• Problem requirements: Provide the number of lines in the records that hold the string "bases", without any other words.

• Source records:
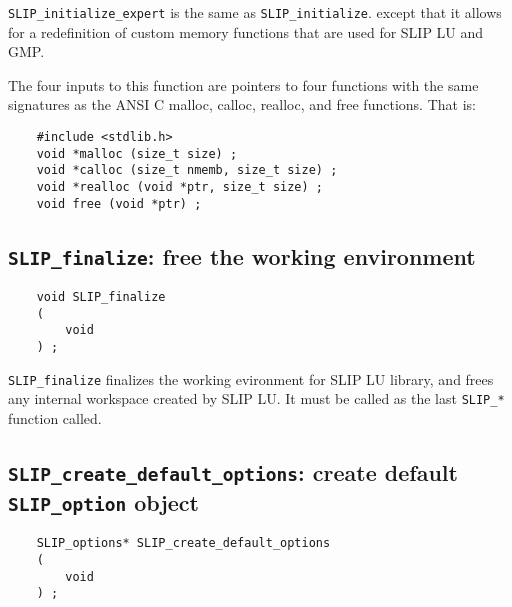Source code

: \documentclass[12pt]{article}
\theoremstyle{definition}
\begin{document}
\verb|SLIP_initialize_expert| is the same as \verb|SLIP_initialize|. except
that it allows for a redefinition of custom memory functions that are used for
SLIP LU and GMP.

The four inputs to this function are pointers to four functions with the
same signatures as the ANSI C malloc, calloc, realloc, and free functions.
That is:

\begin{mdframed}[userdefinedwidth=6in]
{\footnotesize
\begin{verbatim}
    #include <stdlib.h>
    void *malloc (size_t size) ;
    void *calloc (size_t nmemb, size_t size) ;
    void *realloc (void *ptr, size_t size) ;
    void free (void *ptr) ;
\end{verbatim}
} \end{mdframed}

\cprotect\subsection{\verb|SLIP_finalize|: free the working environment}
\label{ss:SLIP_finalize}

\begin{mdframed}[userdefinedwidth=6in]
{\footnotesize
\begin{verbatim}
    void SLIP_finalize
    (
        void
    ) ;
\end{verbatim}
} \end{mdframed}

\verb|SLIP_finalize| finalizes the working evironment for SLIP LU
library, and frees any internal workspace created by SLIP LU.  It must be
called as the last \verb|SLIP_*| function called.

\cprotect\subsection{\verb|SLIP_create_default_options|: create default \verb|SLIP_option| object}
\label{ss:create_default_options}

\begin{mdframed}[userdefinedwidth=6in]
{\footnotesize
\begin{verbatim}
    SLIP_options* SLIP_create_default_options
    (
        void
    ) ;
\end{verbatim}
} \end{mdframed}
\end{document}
==
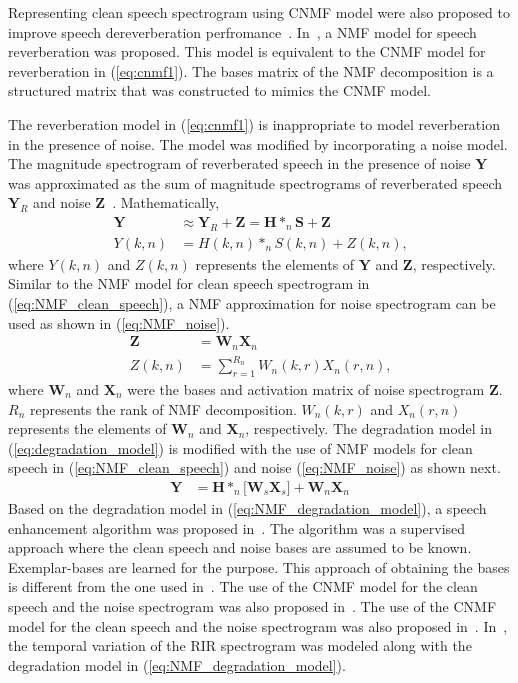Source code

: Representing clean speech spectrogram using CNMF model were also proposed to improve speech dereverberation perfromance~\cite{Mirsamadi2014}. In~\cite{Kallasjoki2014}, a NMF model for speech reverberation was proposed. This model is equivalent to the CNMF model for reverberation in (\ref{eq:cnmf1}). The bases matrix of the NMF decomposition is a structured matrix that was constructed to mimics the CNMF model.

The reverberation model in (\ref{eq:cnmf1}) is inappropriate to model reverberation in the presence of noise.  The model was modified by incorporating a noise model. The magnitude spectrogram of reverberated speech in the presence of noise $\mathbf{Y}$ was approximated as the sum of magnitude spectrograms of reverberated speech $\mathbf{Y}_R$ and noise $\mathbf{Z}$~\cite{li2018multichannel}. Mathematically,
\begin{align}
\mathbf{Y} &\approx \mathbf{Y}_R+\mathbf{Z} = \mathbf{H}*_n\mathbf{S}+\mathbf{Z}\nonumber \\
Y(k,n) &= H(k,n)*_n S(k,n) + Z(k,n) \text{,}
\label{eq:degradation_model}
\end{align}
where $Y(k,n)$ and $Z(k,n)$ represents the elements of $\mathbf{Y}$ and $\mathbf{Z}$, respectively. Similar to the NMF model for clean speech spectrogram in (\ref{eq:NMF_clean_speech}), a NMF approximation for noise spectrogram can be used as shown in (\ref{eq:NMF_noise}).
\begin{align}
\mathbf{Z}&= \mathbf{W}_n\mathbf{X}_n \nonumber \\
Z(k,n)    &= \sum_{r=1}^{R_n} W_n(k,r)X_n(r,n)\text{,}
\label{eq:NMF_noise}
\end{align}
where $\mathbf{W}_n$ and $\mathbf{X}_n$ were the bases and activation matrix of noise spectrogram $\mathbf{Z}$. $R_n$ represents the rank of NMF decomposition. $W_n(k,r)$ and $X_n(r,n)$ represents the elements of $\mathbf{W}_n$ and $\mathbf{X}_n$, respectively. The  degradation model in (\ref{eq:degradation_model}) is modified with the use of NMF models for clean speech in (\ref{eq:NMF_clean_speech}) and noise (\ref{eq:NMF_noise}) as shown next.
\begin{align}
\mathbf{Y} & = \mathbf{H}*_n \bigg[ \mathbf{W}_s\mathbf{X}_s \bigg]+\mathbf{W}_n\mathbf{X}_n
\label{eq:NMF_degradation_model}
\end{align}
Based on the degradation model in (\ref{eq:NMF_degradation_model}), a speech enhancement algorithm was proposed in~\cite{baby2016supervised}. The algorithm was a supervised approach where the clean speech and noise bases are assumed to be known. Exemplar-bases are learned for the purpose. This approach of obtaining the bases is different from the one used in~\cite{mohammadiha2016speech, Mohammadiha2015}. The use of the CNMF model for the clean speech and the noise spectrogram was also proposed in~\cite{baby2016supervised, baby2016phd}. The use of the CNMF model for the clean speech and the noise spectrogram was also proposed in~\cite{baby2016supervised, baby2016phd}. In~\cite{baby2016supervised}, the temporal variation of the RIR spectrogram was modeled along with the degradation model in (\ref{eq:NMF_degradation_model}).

• The completed task: 3